In [1]:
import pandas as pd
import numpy as np
from pathlib import Path

school_data_to_load = pd.read_csv("Resources/schools_complete.csv")
students_data_to_load = pd.read_csv("Resources/students_complete.csv")

In [4]:
total_schools = school_data_to_load ['school_name'].nunique()
school_type = school_data_to_load ['type'].nunique()
total_students = students_data_to_load['student_name'].count()
total_budget = school_data_to_load['budget'].sum()
average_math_score = students_data_to_load['math_score'].mean()
average_reading_score = students_data_to_load['reading_score'].mean()
students_data_to_load['math_passing'] = np.where(students_data_to_load['math_score'] >= 70, 1, 0)
percent_passing_math = (students_data_to_load['math_passing'].mean()) * 100
students_data_to_load['reading_passing'] = np.where(students_data_to_load['reading_score'] >= 70, 1, 0)
percent_passing_reading = (students_data_to_load['reading_passing'].mean()) * 100
students_data_to_load['overall_passing'] = np.where((students_data_to_load['math_score'] >= 70) & (students_data_to_load['reading_score'] >= 70), 1, 0)
percent_overall_passing = (students_data_to_load['overall_passing'].mean()) * 100














In [11]:
summary_df = pd.DataFrame({
    'Total Schools': [total_schools],
    'Total Students': [total_students],
    'Total Budget': [total_budget],
    'Average Math Score': [average_math_score],
    'Average Reading Score': [average_reading_score],
    '% Passing Math': [percent_passing_math],
    '% Passing Reading': [percent_passing_reading],
    '% Overall Passing': [percent_overall_passing]
    
})
summary_df['Per Student Budget'] = summary_df['Total Budget'] / summary_df['Total Students']


In [6]:
top_schools = summary_df.sort_values('% Overall Passing', ascending=False).head(5)


In [7]:
bottom_schools = summary_df.sort_values('% Overall Passing').head(5)


In [11]:
math_scores_by_grade = students_data_to_load.pivot_table(index='school_name', columns='grade', values='math_score')


In [12]:
reading_scores_by_grade = students_data_to_load.pivot_table(index='school_name', columns='grade', values='reading_score')


In [21]:
spending_bins = [0, 585, 630, 645, 680]
labels = ["<$585", "$585-630", "$630-645", "$645-680"]

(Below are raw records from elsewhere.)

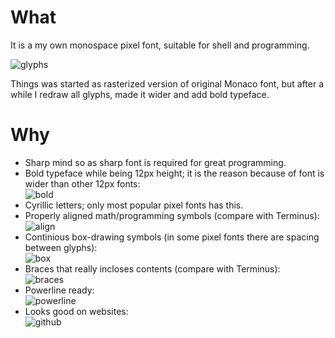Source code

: # What
It is a my own monospace pixel font, suitable for shell and programming.

![glyphs](https://cloud.githubusercontent.com/assets/674812/5662331/81389548-9759-11e4-976a-7621ff9b5973.png)

Things was started as rasterized version of original Monaco font, but after a while I redraw all glyphs, made it wider and add bold typeface.

# Why
* Sharp mind so as sharp font is required for great programming.
* Bold typeface while being 12px height; it is the reason because of font is wider than other 12px fonts:  
  ![bold](https://cloud.githubusercontent.com/assets/674812/5662399/5d9e1904-975a-11e4-9393-12e58cab01ec.png)
* Cyrillic letters; only most popular pixel fonts has this.
* Properly aligned math/programming symbols (compare with Terminus):  
  ![align](https://cloud.githubusercontent.com/assets/674812/5662333/925ad94e-9759-11e4-970f-8c1946b08194.png)
* Continious box-drawing symbols (in some pixel fonts there are spacing between glyphs):  
  ![box](https://cloud.githubusercontent.com/assets/674812/5662348/b9d412d8-9759-11e4-9818-55ed3ea4711d.png)
* Braces that really incloses contents (compare with Terminus):  
  ![braces](https://cloud.githubusercontent.com/assets/674812/5662594/fe2e2ce0-975c-11e4-8f6e-5d71519058b5.png)
* Powerline ready:  
  ![powerline](https://cloud.githubusercontent.com/assets/674812/5662470/2ccced7c-975b-11e4-997c-8b9a586c5e59.png)
* Looks good on websites:  
  ![github](https://cloud.githubusercontent.com/assets/674812/5662547/5f21c13e-975c-11e4-91f2-b03396656075.png)
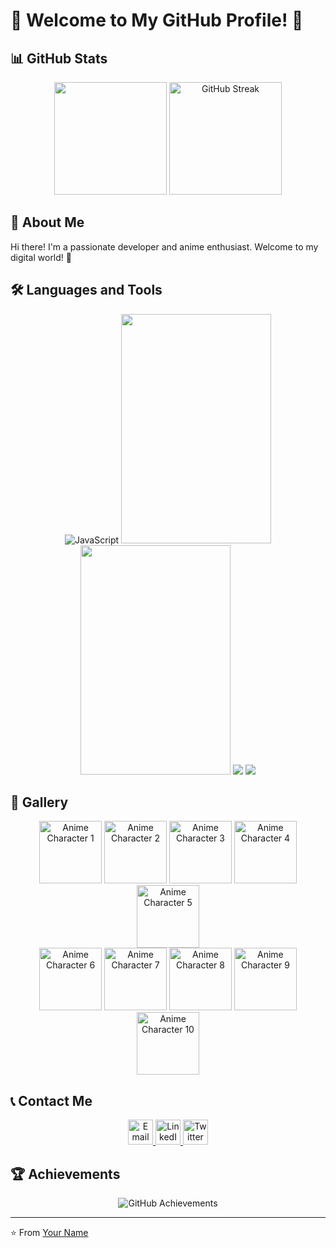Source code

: # 🌸 Welcome to My GitHub Profile! 🌸

## 📊 GitHub Stats

<div align="center">
  <img height="180em" src="https://media2.giphy.com/media/v1.Y2lkPTc5MGI3NjExanA5ZXk2Y2o3bzgxbmpzcWVnM2xlMTVuaTZkd2JvZ21wN3EwNTg2bSZlcD12MV9pbnRlcm5hbF9naWZfYnlfaWQmY3Q9cw/68O3K8YoyQRvG/giphy.gif"/>
  <img height="180em" src="/path/to/anime-character-2.gif" alt="GitHub Streak"/>
</div>

## 🌟 About Me

Hi there! I'm a passionate developer and anime enthusiast. Welcome to my digital world! 🚀

## 🛠️ Languages and Tools

<div align="center">
  <img src="https://i.pinimg.com/originals/12/27/87/1227871fe4361ab20682a552629faf3a.jpg" alt="JavaScript"/>
  <img src="https://github.com/cat-milk/Anime-Girls-Holding-Programming-Books/blob/master/NodeJs/Girl_With_Glasses_Blue_Eyes_Covering_Face_With_Express_In_Action_Book.png" width="240" height="367" />
  <img src="https://github.com/cat-milk/Anime-Girls-Holding-Programming-Books/blob/master/NodeJs/Black_Haired_Girl_With_Scarf_Holding_NodeJs_Design_Patterns_Book.png" width="240" height="367" />
  <img src="https://github.com/cat-milk/Anime-Girls-Holding-Programming-Books/blob/master/MongoDB/Nishimiya_Shouko_Learn_MongoDB.jpg" />
  <img src="https://github.com/cat-milk/Anime-Girls-Holding-Programming-Books/blob/master/Python/Hirasawa_Yui_Studying_For_interview.png" />
</div>

## 🌈 Gallery

<div align="center">
  <img src="/path/to/anime-character-3.gif" width="100" alt="Anime Character 1"/>
  <img src="/path/to/anime-character-4.gif" width="100" alt="Anime Character 2"/>
  <img src="/path/to/anime-character-5.gif" width="100" alt="Anime Character 3"/>
  <img src="/path/to/anime-character-6.gif" width="100" alt="Anime Character 4"/>
  <img src="/path/to/anime-character-7.gif" width="100" alt="Anime Character 5"/>
</div>

<div align="center">
  <img src="/path/to/anime-character-8.gif" width="100" alt="Anime Character 6"/>
  <img src="/path/to/anime-character-9.gif" width="100" alt="Anime Character 7"/>
  <img src="/path/to/anime-character-10.gif" width="100" alt="Anime Character 8"/>
  <img src="/path/to/anime-character-11.gif" width="100" alt="Anime Character 9"/>
  <img src="/path/to/anime-character-12.gif" width="100" alt="Anime Character 10"/>
</div>

## 📞 Contact Me

<div align="center">
  <a href="mailto:youremail@example.com">
    <img src="/path/to/email-icon.png" width="40" alt="Email"/>
  </a>
  <a href="https://linkedin.com/in/yourprofile">
    <img src="/path/to/linkedin-icon.png" width="40" alt="LinkedIn"/>
  </a>
  <a href="https://twitter.com/yourprofile">
    <img src="/path/to/twitter-icon.png" width="40" alt="Twitter"/>
  </a>
</div>

## 🏆 Achievements

<div align="center">
  <img src="/path/to/trophy-background.gif" alt="GitHub Achievements"/>
</div>

---

⭐ From [Your Name](https://github.com/yourusername)
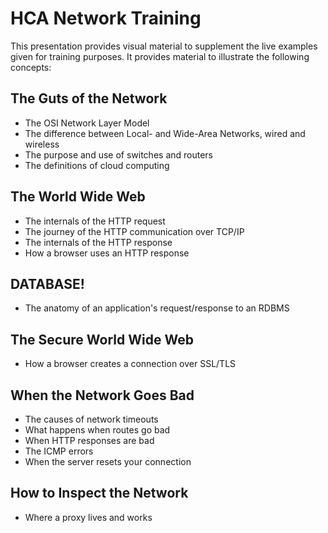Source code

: # HCA Network Training

This presentation provides visual material to supplement the live examples
given for training purposes. It provides material to illustrate the following
concepts:

## The Guts of the Network
* The OSI Network Layer Model
* The difference between Local- and Wide-Area Networks, wired and wireless
* The purpose and use of switches and routers
* The definitions of cloud computing

## The World Wide Web 
* The internals of the HTTP request
* The journey of the HTTP communication over TCP/IP
* The internals of the HTTP response
* How a browser uses an HTTP response

## DATABASE!
* The anatomy of an application's request/response to an RDBMS

## The Secure World Wide Web
* How a browser creates a connection over SSL/TLS

## When the Network Goes Bad
* The causes of network timeouts
* What happens when routes go bad
* When HTTP responses are bad
* The ICMP errors
* When the server resets your connection

## How to Inspect the Network
* Where a proxy lives and works
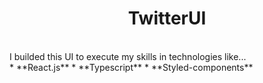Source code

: <h1 align="center"> TwitterUI </h1>
<br>
I builded this UI to execute my skills in technologies like...
<br>
* **React.js**
* **Typescript**
* **Styled-components**
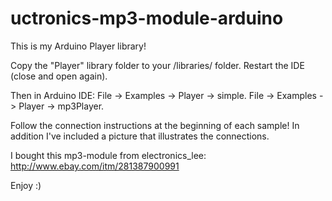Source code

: # uctronics-mp3-module-arduino
This is my Arduino Player library!

Copy the "Player" library folder to your <arduinosketchfolder>/libraries/ folder.
Restart the IDE (close and open again).

Then in Arduino IDE:
File -> Examples -> Player -> simple.
File -> Examples -> Player -> mp3Player.

Follow the connection instructions at the beginning of each sample!
In addition I've included a picture that illustrates the connections.

I bought this mp3-module from electronics_lee:
http://www.ebay.com/itm/281387900991

Enjoy :)

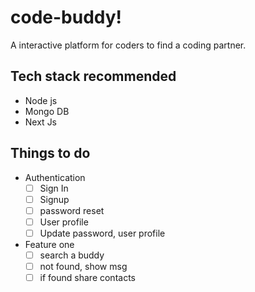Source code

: # code-buddy!

A interactive platform for coders to find a coding partner. 

## Tech stack recommended 

 - Node js 
 - Mongo DB
 - Next Js 

## Things to do
  - Authentication
    - [ ] Sign In 
    - [ ] Signup
    - [ ] password reset 
    - [ ] User profile 
    - [ ] Update password, user profile
- Feature one 
    - [ ] search a buddy 
    - [ ] not found, show msg 
    - [ ] if found share contacts
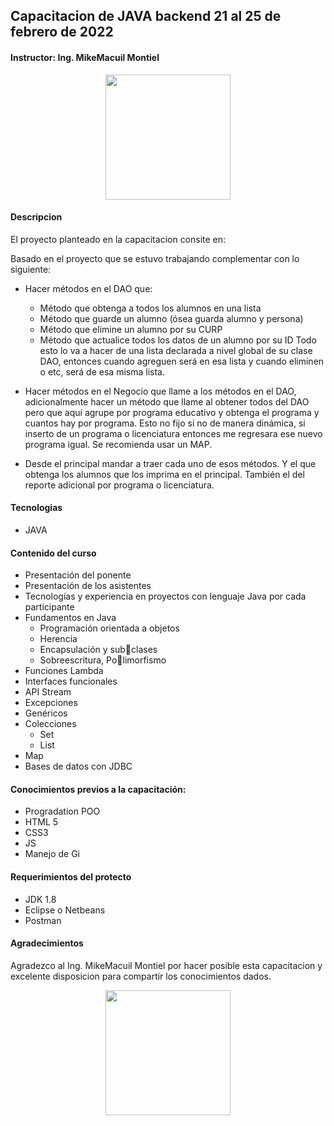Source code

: ## Capacitacion de JAVA backend 21 al 25 de febrero de 2022 

#### Instructor: Ing. MikeMacuil Montiel
<p align="center">
  <img src="https://cdn.jsdelivr.net/gh/devicons/devicon/icons/java/java-original-wordmark.svg" width="200">
 
</p>

#### Descripcion
El proyecto planteado en la capacitacion consite en:

Basado en el proyecto que se estuvo trabajando complementar con lo siguiente:

- Hacer métodos en el DAO que:
  -	Método que obtenga a todos los alumnos en una lista
  -	Método que guarde un alumno (ósea guarda alumno y persona)
  - Método que elimine un alumno por su CURP
  - Método que actualice todos los datos de un alumno por su ID
Todo esto lo va a hacer de una lista declarada a nivel global de su clase DAO, entonces cuando agreguen será en esa lista y cuando eliminen o etc, será de esa misma lista.

- Hacer métodos en el Negocio que llame a los métodos en el DAO, adicionalmente hacer un método que llame al obtener todos del DAO pero que aquí agrupe por programa educativo y obtenga el programa y cuantos hay por programa. Esto no fijo si no de manera dinámica, si inserto de un programa o licenciatura entonces me regresara ese nuevo programa igual. Se recomienda usar un MAP.
- Desde el principal mandar a traer cada uno de esos métodos. Y el que obtenga los alumnos que los imprima en el principal. También el del reporte adicional por programa o licenciatura.

#### Tecnologias
- JAVA

#### Contenido del curso
- Presentación del ponente
- Presentación de los asistentes
- Tecnologías y experiencia
en proyectos con lenguaje
Java por cada participante
- Fundamentos en Java
  - Programación orientada a objetos
  - Herencia
  - Encapsulación y subclases
  - Sobreescritura, Polimorfismo
- Funciones Lambda
- Interfaces funcionales
-  API Stream
- Excepciones
- Genéricos
- Colecciones
  - Set
  - List
- Map
- Bases de datos con JDBC

#### Conocimientos previos a la capacitación:
- Progradation POO
- HTML 5
- CSS3
- JS
- Manejo de Gi

#### Requerimientos del protecto
- JDK 1.8
- Eclipse o Netbeans
- Postman

#### Agradecimientos
Agradezco al Ing. MikeMacuil Montiel por hacer posible esta capacitacion y excelente disposicion para compartir los conocimientos dados.
<center>
  <img src="https://media.istockphoto.com/photos/thank-you-picture-id1307626043?b=1&k=20&m=1307626043&s=170667a&w=0&h=fRiHXM1MAWDh-JKFO18CdFgncjJEgOyxBEvTduQX5_Q="  width="200" />
</center>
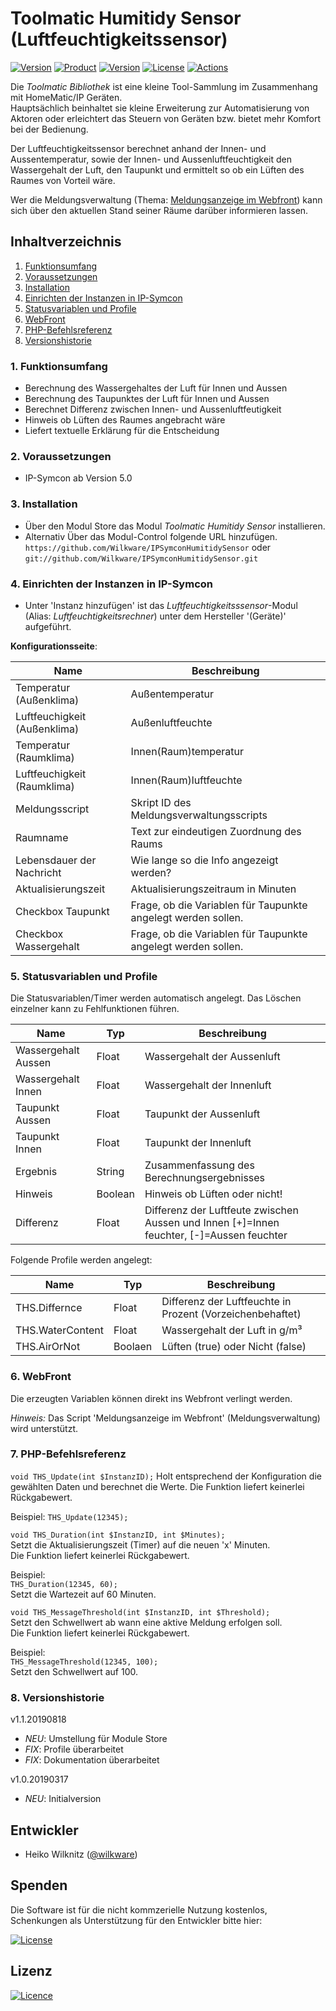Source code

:# Toolmatic Humitidy Sensor (Luftfeuchtigkeitssensor)

[![Version](https://img.shields.io/badge/Symcon-PHP--Modul-red.svg)](https://www.symcon.de/service/dokumentation/entwicklerbereich/sdk-tools/sdk-php/)
[![Product](https://img.shields.io/badge/Symcon%20Version-5.0%20%3E-blue.svg)](https://www.symcon.de/produkt/)
[![Version](https://img.shields.io/badge/Modul%20Version-1.1.20190818-orange.svg)](https://github.com/Wilkware/IPSymconHumiditySensor)
[![License](https://img.shields.io/badge/License-CC%20BY--NC--SA%204.0-green.svg)](https://creativecommons.org/licenses/by-nc-sa/4.0/)
[![Actions](https://github.com/Wilkware/IPSymconHumitidySensor/workflows/Check%20Style/badge.svg)](https://github.com/Wilkware/IPSymconHumiditySensor/actions)

Die *Toolmatic Bibliothek* ist eine kleine Tool-Sammlung im Zusammenhang mit HomeMatic/IP Geräten.  
Hauptsächlich beinhaltet sie kleine Erweiterung zur Automatisierung von Aktoren oder erleichtert das Steuern von Geräten bzw. bietet mehr Komfort bei der Bedienung.  
  
Der Luftfeuchtigkeitssensor berechnet anhand der Innen- und Aussentemperatur, sowie der Innen- und Aussenluftfeuchtigkeit den Wassergehalt der Luft, den Taupunkt und ermittelt so ob ein Lüften des Raumes von Vorteil wäre.  
  
Wer die Meldungsverwaltung (Thema: [Meldungsanzeige im Webfront](https://www.symcon.de/forum/threads/12115-Meldungsanzeige-im-WebFront?highlight=Meldungsverwaltung)) kann sich über den aktuellen Stand seiner Räume darüber informieren lassen.

## Inhaltverzeichnis

1. [Funktionsumfang](#1-funktionsumfang)
2. [Voraussetzungen](#2-voraussetzungen)
3. [Installation](#3-installation)
4. [Einrichten der Instanzen in IP-Symcon](#4-einrichten-der-instanzen-in-ip-symcon)
5. [Statusvariablen und Profile](#5-statusvariablen-und-profile)
6. [WebFront](#6-webfront)
7. [PHP-Befehlsreferenz](#7-php-befehlsreferenz)
8. [Versionshistorie](#8-versionshistorie)

### 1. Funktionsumfang

* Berechnung des Wassergehaltes der Luft für Innen und Aussen
* Berechnung des Taupunktes der Luft für Innen und Aussen
* Berechnet Differenz zwischen Innen- und Aussenluftfeutigkeit
* Hinweis ob Lüften des Raumes angebracht wäre
* Liefert textuelle Erklärung für die Entscheidung

### 2. Voraussetzungen

* IP-Symcon ab Version 5.0

### 3. Installation

* Über den Modul Store das Modul *Toolmatic Humitidy Sensor* installieren.
* Alternativ Über das Modul-Control folgende URL hinzufügen.  
`https://github.com/Wilkware/IPSymconHumitidySensor` oder `git://github.com/Wilkware/IPSymconHumitidySensor.git`

### 4. Einrichten der Instanzen in IP-Symcon

* Unter 'Instanz hinzufügen' ist das *Luftfeuchtigkeitsssensor*-Modul (Alias: *Luftfeuchtigkeitsrechner*) unter dem Hersteller '(Geräte)' aufgeführt.

__Konfigurationsseite__:

Name                          | Beschreibung
------------------            | ---------------------------------
Temperatur (Außenklima)       | Außentemperatur
Luftfeuchigkeit (Außenklima)  | Außenluftfeuchte
Temperatur (Raumklima)        | Innen(Raum)temperatur
Luftfeuchigkeit (Raumklima)   | Innen(Raum)luftfeuchte
Meldungsscript                | Skript ID des Meldungsverwaltungsscripts
Raumname                      | Text zur eindeutigen Zuordnung des Raums
Lebensdauer der Nachricht     | Wie lange so die Info angezeigt werden?
Aktualisierungszeit           | Aktualisierungszeitraum in Minuten
Checkbox Taupunkt             | Frage, ob die Variablen für Taupunkte angelegt werden sollen.
Checkbox Wassergehalt         | Frage, ob die Variablen für Taupunkte angelegt werden sollen.

### 5. Statusvariablen und Profile

Die Statusvariablen/Timer werden automatisch angelegt. Das Löschen einzelner kann zu Fehlfunktionen führen.

Name                 | Typ       | Beschreibung
-------------------- | --------- | ----------------
Wassergehalt Aussen  | Float     | Wassergehalt der Aussenluft
Wassergehalt Innen   | Float     | Wassergehalt der Innenluft
Taupunkt Aussen      | Float     | Taupunkt der Aussenluft
Taupunkt Innen       | Float     | Taupunkt der Innenluft
Ergebnis             | String    | Zusammenfassung des Berechnungsergebnisses
Hinweis              | Boolean   | Hinweis ob Lüften oder nicht!
Differenz            | Float     | Differenz der Luftfeute zwischen Aussen und Innen  [+]=Innen feuchter, [-]=Aussen feuchter

Folgende Profile werden angelegt:

Name                 | Typ       | Beschreibung
-------------------- | --------- | ----------------
THS.Differnce        | Float     | Differenz der Luftfeuchte in Prozent (Vorzeichenbehaftet)
THS.WaterContent     | Float     | Wassergehalt der Luft in g/m³
THS.AirOrNot         | Boolaen   | Lüften (true) oder Nicht (false)

### 6. WebFront

Die erzeugten Variablen können direkt ins Webfront verlingt werden.  

_Hinweis:_ Das Script 'Meldungsanzeige im Webfront' (Meldungsverwaltung) wird unterstützt.

### 7. PHP-Befehlsreferenz

`void THS_Update(int $InstanzID);`
Holt entsprechend der Konfiguration die gewählten Daten und berechnet die Werte.
Die Funktion liefert keinerlei Rückgabewert.

Beispiel:
`THS_Update(12345);`

`void THS_Duration(int $InstanzID, int $Minutes);`  
Setzt die Aktualisierungszeit (Timer) auf die neuen 'x' Minuten.  
Die Funktion liefert keinerlei Rückgabewert.

Beispiel:  
`THS_Duration(12345, 60);`  
Setzt die Wartezeit auf 60 Minuten.

`void THS_MessageThreshold(int $InstanzID, int $Threshold);`  
Setzt den Schwellwert ab wann eine aktive Meldung erfolgen soll.  
Die Funktion liefert keinerlei Rückgabewert.

Beispiel:  
`THS_MessageThreshold(12345, 100);`  
Setzt den Schwellwert auf 100.

### 8. Versionshistorie

v1.1.20190818

* _NEU_: Umstellung für Module Store
* _FIX_: Profile überarbeitet
* _FIX_: Dokumentation überarbeitet

v1.0.20190317

* _NEU_: Initialversion

## Entwickler

* Heiko Wilknitz ([@wilkware](https://github.com/wilkware))

## Spenden

Die Software ist für die nicht kommzerielle Nutzung kostenlos, Schenkungen als Unterstützung für den Entwickler bitte hier:

[![License](https://img.shields.io/badge/Einfach%20spenden%20mit-PayPal-blue.svg)](https://www.paypal.com/cgi-bin/webscr?cmd=_s-xclick&hosted_button_id=8816166)

## Lizenz

[![Licence](https://licensebuttons.net/i/l/by-nc-sa/transparent/00/00/00/88x31-e.png)](https://creativecommons.org/licenses/by-nc-sa/4.0/)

summary_df['Spending Ranges (Per Student)'] = pd.cut(summary_df['Per Student Budget'], spending_bins, labels=labels)


In [22]:
print(summary_df.columns)
display(summary_df)


Index(['Total Schools', 'Total Students', 'Total Budget', 'Average Math Score',
       'Average Reading Score', '% Passing Math', '% Passing Reading',
       '% Overall Passing', 'Per Student Budget',
       'Spending Ranges (Per Student)'],
      dtype='object')


Unnamed: 0,Total Schools,Total Students,Total Budget,Average Math Score,Average Reading Score,% Passing Math,% Passing Reading,% Overall Passing,Per Student Budget,Spending Ranges (Per Student)
0,15,39170,24649428,78.985371,81.87784,74.980853,85.805463,65.172326,629.293541,$585-630


In [23]:
spending_math_scores = summary_df.groupby(["Spending Ranges (Per Student)"])["Average Math Score"].mean()
spending_reading_scores = summary_df.groupby(["Spending Ranges (Per Student)"])["Average Reading Score"].mean()
spending_passing_math = summary_df.groupby(["Spending Ranges (Per Student)"])["% Passing Math"].mean()
spending_passing_reading = summary_df.groupby(["Spending Ranges (Per Student)"])["% Passing Reading"].mean()
overall_passing_spending = summary_df.groupby(["Spending Ranges (Per Student)"])["% Overall Passing"].mean()


In [24]:
spending_summary = pd.DataFrame({
    "Average Math Score": spending_math_scores,
    "Average Reading Score": spending_reading_scores,
    "% Passing Math": spending_passing_math,
    "% Passing Reading": spending_passing_reading,
    "% Overall Passing": overall_passing_spending
})


In [25]:
display(spending_summary)

Unnamed: 0_level_0,Average Math Score,Average Reading Score,% Passing Math,% Passing Reading,% Overall Passing
Spending Ranges (Per Student),Unnamed: 1_level_1,Unnamed: 2_level_1,Unnamed: 3_level_1,Unnamed: 4_level_1,Unnamed: 5_level_1
<$585,,,,,
$585-630,78.985371,81.87784,74.980853,85.805463,65.172326
$630-645,,,,,
$645-680,,,,,


In [27]:
spending_summary.isnull().sum()

Average Math Score       3
Average Reading Score    3
% Passing Math           3
% Passing Reading        3
% Overall Passing        3
dtype: int64

In [None]:
size_bins = [0, 1000, 2000, 5000]
labels = ["Small (<1000)", "Medium (1000-2000)", "Large (2000-5000)"]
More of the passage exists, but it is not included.